Any reader who encounters Hieu Minh Nguyen’s second collection, Not Here, will likely be struck by the intense sense of longing and hunger that pulses at the center of his poems—the search for human companionship and raw, physical encounters as a means to self-love and social acceptance, as in “Hosting,” when the speaker says, “I got on my knees & offered him / the easy currency of my mouth—,” or in “Type II” (“Goddamnit / look at me! Look at me in the old way / in this new light”).
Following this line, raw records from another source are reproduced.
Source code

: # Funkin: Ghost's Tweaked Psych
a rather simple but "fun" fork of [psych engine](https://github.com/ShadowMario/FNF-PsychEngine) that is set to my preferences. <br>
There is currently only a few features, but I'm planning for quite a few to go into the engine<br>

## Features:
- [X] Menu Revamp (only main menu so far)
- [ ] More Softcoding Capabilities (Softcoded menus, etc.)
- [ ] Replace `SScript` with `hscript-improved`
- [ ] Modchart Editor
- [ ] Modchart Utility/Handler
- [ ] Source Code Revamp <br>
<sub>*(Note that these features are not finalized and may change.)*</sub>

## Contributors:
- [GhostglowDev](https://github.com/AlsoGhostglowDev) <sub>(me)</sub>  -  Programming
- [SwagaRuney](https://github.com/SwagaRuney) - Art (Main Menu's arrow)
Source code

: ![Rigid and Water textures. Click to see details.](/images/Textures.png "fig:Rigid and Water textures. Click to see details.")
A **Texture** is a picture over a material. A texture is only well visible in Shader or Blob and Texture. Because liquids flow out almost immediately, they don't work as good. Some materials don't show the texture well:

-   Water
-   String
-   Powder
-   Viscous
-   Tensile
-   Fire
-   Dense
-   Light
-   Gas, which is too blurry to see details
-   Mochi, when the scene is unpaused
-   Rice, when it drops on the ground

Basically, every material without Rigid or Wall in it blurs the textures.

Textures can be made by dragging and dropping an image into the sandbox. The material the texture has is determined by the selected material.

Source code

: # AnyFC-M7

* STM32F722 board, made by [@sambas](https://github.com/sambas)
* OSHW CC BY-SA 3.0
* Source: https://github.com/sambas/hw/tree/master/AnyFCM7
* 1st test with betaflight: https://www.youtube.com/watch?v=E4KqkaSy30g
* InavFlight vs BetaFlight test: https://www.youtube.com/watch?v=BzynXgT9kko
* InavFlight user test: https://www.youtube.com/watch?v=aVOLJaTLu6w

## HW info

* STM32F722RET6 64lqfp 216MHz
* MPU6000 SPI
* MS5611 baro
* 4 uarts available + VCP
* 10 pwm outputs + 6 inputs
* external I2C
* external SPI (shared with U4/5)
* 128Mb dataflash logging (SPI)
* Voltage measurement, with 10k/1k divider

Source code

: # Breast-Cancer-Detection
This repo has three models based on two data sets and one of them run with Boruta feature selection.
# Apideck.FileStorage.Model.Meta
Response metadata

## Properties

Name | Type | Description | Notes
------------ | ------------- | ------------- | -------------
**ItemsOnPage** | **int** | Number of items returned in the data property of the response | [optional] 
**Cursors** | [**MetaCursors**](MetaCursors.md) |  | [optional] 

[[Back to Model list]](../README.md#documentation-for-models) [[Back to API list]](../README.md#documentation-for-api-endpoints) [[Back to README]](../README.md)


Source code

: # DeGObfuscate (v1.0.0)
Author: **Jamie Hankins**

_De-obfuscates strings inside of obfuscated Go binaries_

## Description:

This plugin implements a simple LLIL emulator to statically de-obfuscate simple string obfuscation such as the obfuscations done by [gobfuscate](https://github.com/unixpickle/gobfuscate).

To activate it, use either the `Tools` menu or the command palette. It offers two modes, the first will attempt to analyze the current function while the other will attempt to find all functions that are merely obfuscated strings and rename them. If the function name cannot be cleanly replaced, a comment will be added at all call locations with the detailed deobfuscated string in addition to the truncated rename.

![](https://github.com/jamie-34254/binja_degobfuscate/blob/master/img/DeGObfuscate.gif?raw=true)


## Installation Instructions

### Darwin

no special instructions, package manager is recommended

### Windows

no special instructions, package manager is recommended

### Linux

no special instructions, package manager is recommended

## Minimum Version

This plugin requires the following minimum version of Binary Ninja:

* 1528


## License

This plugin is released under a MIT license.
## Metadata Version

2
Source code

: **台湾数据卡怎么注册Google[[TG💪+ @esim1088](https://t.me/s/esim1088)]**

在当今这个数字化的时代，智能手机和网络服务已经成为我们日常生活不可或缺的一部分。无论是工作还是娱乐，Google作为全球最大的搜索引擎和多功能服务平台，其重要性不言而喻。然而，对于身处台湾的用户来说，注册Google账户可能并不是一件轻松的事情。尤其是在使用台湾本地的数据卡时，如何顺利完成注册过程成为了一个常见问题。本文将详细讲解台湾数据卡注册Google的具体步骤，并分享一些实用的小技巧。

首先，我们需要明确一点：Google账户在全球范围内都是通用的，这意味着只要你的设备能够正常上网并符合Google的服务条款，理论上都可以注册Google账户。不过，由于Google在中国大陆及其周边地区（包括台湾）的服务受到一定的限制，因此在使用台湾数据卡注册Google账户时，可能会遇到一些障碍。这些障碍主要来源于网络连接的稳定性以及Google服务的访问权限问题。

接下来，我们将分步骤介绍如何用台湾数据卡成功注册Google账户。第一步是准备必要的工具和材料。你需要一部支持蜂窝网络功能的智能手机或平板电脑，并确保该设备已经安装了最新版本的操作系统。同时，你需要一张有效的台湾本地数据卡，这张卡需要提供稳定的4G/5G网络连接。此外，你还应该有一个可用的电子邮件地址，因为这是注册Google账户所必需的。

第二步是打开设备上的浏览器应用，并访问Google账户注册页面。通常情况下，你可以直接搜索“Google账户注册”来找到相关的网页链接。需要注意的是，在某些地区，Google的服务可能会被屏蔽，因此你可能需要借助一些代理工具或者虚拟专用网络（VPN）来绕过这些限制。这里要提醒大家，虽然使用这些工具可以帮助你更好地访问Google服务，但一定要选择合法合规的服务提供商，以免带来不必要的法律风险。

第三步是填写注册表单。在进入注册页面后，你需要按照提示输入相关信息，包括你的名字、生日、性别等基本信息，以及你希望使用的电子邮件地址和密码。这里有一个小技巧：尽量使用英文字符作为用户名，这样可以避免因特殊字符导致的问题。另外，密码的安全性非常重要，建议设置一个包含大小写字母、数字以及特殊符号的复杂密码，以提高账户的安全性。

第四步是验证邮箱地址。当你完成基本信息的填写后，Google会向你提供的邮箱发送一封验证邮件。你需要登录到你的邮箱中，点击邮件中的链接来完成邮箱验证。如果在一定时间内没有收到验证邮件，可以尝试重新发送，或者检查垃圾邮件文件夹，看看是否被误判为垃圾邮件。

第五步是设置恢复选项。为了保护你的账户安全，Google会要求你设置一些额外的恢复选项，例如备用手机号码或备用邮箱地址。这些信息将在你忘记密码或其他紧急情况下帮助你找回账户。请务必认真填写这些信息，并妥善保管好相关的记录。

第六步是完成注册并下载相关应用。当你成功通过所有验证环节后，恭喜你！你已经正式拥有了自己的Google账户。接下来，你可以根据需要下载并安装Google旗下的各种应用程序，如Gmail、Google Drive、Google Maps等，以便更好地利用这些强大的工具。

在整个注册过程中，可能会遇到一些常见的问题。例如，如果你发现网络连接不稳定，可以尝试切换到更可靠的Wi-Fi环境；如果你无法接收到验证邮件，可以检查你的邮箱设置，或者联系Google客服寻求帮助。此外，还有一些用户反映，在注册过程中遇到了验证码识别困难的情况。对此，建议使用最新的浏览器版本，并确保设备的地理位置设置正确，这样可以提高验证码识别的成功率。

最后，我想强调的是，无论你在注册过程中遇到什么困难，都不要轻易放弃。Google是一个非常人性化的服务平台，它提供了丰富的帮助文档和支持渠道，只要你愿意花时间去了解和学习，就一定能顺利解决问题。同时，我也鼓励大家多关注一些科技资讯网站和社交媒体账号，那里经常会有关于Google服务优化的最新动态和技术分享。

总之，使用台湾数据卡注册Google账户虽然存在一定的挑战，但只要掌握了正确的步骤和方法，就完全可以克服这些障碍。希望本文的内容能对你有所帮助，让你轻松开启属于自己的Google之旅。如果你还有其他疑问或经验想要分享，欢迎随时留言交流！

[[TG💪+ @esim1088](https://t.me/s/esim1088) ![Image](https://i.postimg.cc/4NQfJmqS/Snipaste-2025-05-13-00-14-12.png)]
A series of poems titled “White Boy Time Machine” works to exorcise the demons of self-hatred and racial inferiority, and though the speaker occasionally looks outward at whiteness with envy, as in “B. F. F.” (“I’ll start with Amanda Elias / & how I thought, in order to be worthy / of desire, I had to wear her skin”), he is also persistently self-reflexive: “I can’t say for sure / but I think I’m bored with loneliness or at least the music it supplies: bodies thrashing.” From where does all this originate? The speaker recalls bitter memories, from being molested as a child to being punished for his queerness: “When his father caught us, two flies drowning / in a dish of honey, he dragged us / onto the porch. Made us lie there / while he urinated on our backs.” Rather than using language to obfuscate or conceal, Nguyen goes directly to the source of the damage in the speaker’s history: “If I’m anything, I’m a boy inside his mother’s body / shoveling coal into a screaming red engine.”